Roxie was invited to emcee the Buy Black Community Ribbon Cutting after she won the 2024 Entrepreneur of the Year award through the Greenwood Women’s Business Center.
She described the steady flow of entrepreneurs who joined her on stage as a “marathon of entrepreneurs.”
“I’ve never seen anything like this,” Roxie said.
One of the first entrepreneurs Roxie welcomed to the stage was Curzella Friday Jackson, owner of Creatively Curzella, a Tulsa business that sells body scrubs and more.
Jackson reflected on her life struggles after walking the stage and cutting the ribbon. She said she went through two marriages and that after feeling like she had nothing left, she remembered that she always had her hands.
She got creative and began making body butters, scrubs and other products.
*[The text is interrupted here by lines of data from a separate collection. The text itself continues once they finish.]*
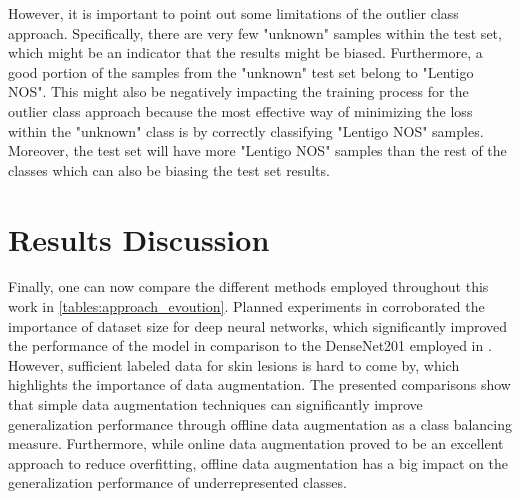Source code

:     However, it is important to point out some limitations of the outlier class approach. Specifically, there are very few "unknown" samples within the test set, which might be an indicator that the results might be biased. Furthermore, a good portion of the samples from the "unknown" test set belong to "Lentigo NOS". This might also be negatively impacting the training process for the outlier class approach because the most effective way of minimizing the loss within the "unknown" class is by correctly classifying "Lentigo NOS" samples. Moreover, the test set will have more "Lentigo NOS" samples than the rest of the classes which can also be biasing the test set results. \par
    
\section{Results Discussion} 
\label{section:discussion}
    
    Finally, one can now compare the different methods employed throughout this work in \autoref{tables:approach_evoution}. Planned experiments in  corroborated the importance of dataset size for deep neural networks, which significantly improved the performance of the model in comparison to the DenseNet201 employed in . However, sufficient labeled data for skin lesions is hard to come by, which highlights the importance of data augmentation. The presented comparisons show that simple data augmentation techniques can significantly improve generalization performance through offline data augmentation as a class balancing measure. Furthermore, while online data augmentation proved to be an excellent approach to reduce overfitting, offline data augmentation has a big impact on the generalization performance of underrepresented classes. \par
    
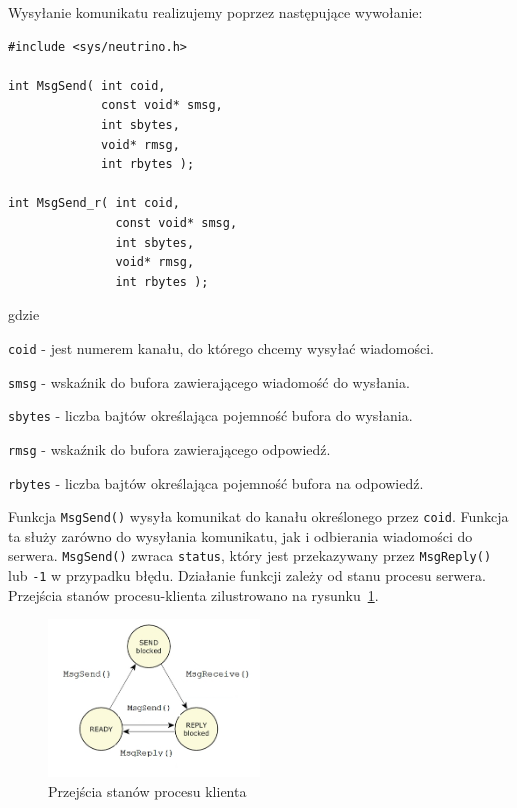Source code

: Wysyłanie komunikatu realizujemy poprzez następujące wywołanie: 

\begin{lstlisting}[style=MyCStyle]
#include <sys/neutrino.h>

int MsgSend( int coid,
             const void* smsg,
             int sbytes,
             void* rmsg,
             int rbytes );

int MsgSend_r( int coid,
               const void* smsg,
               int sbytes,
               void* rmsg,
               int rbytes );
\end{lstlisting}

gdzie 

\begin{myitemize}
\item[] \lstinline[style=MyCStyle]{coid} - jest numerem kanału, do którego chcemy wysyłać wiadomości. 
\item[] \lstinline[style=MyCStyle]{smsg} - wskaźnik do bufora zawierającego wiadomość do wysłania. 
\item[] \lstinline[style=MyCStyle]{sbytes} - liczba bajtów określająca pojemność bufora do wysłania.
\item[] \lstinline[style=MyCStyle]{rmsg} - wskaźnik do bufora zawierającego odpowiedź. 
\item[] \lstinline[style=MyCStyle]{rbytes} - liczba bajtów określająca pojemność bufora na odpowiedź. 
\end{myitemize}

Funkcja \lstinline[style=MyCStyle]{MsgSend()} wysyła komunikat do kanału określonego przez \lstinline[style=MyCStyle]{coid}. Funkcja ta służy zarówno do wysyłania komunikatu, jak i odbierania wiadomości do serwera. \lstinline[style=MyCStyle]{MsgSend()} zwraca \lstinline[style=MyCStyle]{status}, który jest przekazywany przez \lstinline[style=MyCStyle]{MsgReply()} lub \lstinline[style=MyCStyle]{-1} w przypadku błędu. Działanie funkcji zależy od stanu procesu serwera. Przejścia stanów procesu-klienta zilustrowano na rysunku~\ref{fig:states1}. 

\begin{figure}[!h]
\centering
\includegraphics[width=0.5\textwidth]{img/states1}
\caption{Przejścia stanów procesu klienta}
\label{fig:states1}
\end{figure}

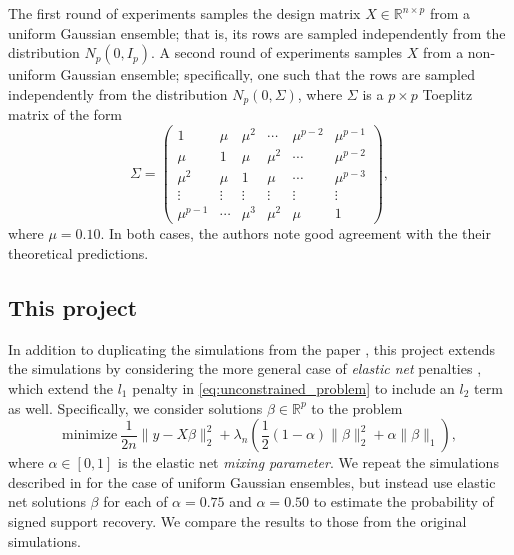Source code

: \documentclass[letterpaper,12pt]{article}
\newcommand{\norm}[1]{\lVert#1\rVert}
\begin{document}
The first round of experiments samples the design matrix
$X \in \mathbb{R}^{n \times p}$ from a uniform Gaussian ensemble; that
is, its rows are sampled independently from the distribution
$N_p(0, I_p)$. A second round of experiments samples $X$ from a
non-uniform Gaussian ensemble; specifically, one such that the rows
are sampled independently from the distribution $N_p(0, \Sigma)$,
where $\Sigma$ is a $p \times p$ Toeplitz matrix of the form
\begin{equation} \label{eq:toeplitz_covariance}
  \Sigma =
  \begin{pmatrix}
    1 & \mu & \mu^2 & \cdots & \mu^{p-2} & \mu^{p-1} \\
    \mu & 1 & \mu & \mu^2 & \cdots & \mu^{p-2} \\
    \mu^2 & \mu & 1 & \mu & \cdots & \mu^{p-3} \\
    \vdots & \vdots & \vdots & \vdots & \vdots & \vdots \\
    \mu^{p-1} & \cdots & \mu^3 & \mu^2 & \mu & 1
  \end{pmatrix},
\end{equation}
where $\mu = 0.10$. In both cases, the authors note good agreement
with the their theoretical predictions.

\subsection*{This project}

In addition to duplicating the simulations from the paper
\cite{wainwright06}, this project extends the simulations by
considering the more general case of \textit{elastic net} penalties
\cite{zou_hastie05}, which extend the $l_1$ penalty in
\eqref{eq:unconstrained_problem} to include an $l_2$ term as
well. Specifically, we consider solutions $\beta \in \mathbb{R}^p$ to
the problem
\begin{equation*}
  \text{minimize} \
    \frac{1}{2n} \norm{y - X\beta}_2^2
      + \lambda_n \left( \frac{1}{2} (1 - \alpha) \norm{\beta}_2^2
      + \alpha \norm{\beta}_1 \right ),
\end{equation*}
where $\alpha \in [0, 1]$ is the elastic net \textit{mixing
  parameter}. We repeat the simulations described in
\cite{wainwright06} for the case of uniform Gaussian ensembles, but
instead use elastic net solutions $\beta$ for each of $\alpha = 0.75$
and $\alpha = 0.50$ to estimate the probability of signed support
recovery. We compare the results to those from the original
simulations.
\end{document}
It helped her pay off her house and get back on her feet.
“That little bit that I had — I took it, and I made it happen,” Jackson said.
The Tulsa Juneteenth Festival began with the help of an entrepreneur.
The late Sherry Gamble Smith helped start the festival, and her daughters, Lauren Corbitt-Evans and Lindsey Evans, now organize the event.
Roxie said entrepreneurs can find resources and advice at the Greenwood Women’s Business Center, the Black Economic Expo at the Greenwood Cultural Center from June 14-16 and the Black Wall Street Chamber of Commerce.
The Tulsa Juneteenth Festival is far from over. Tamar Braxton headlines the Saturday festival.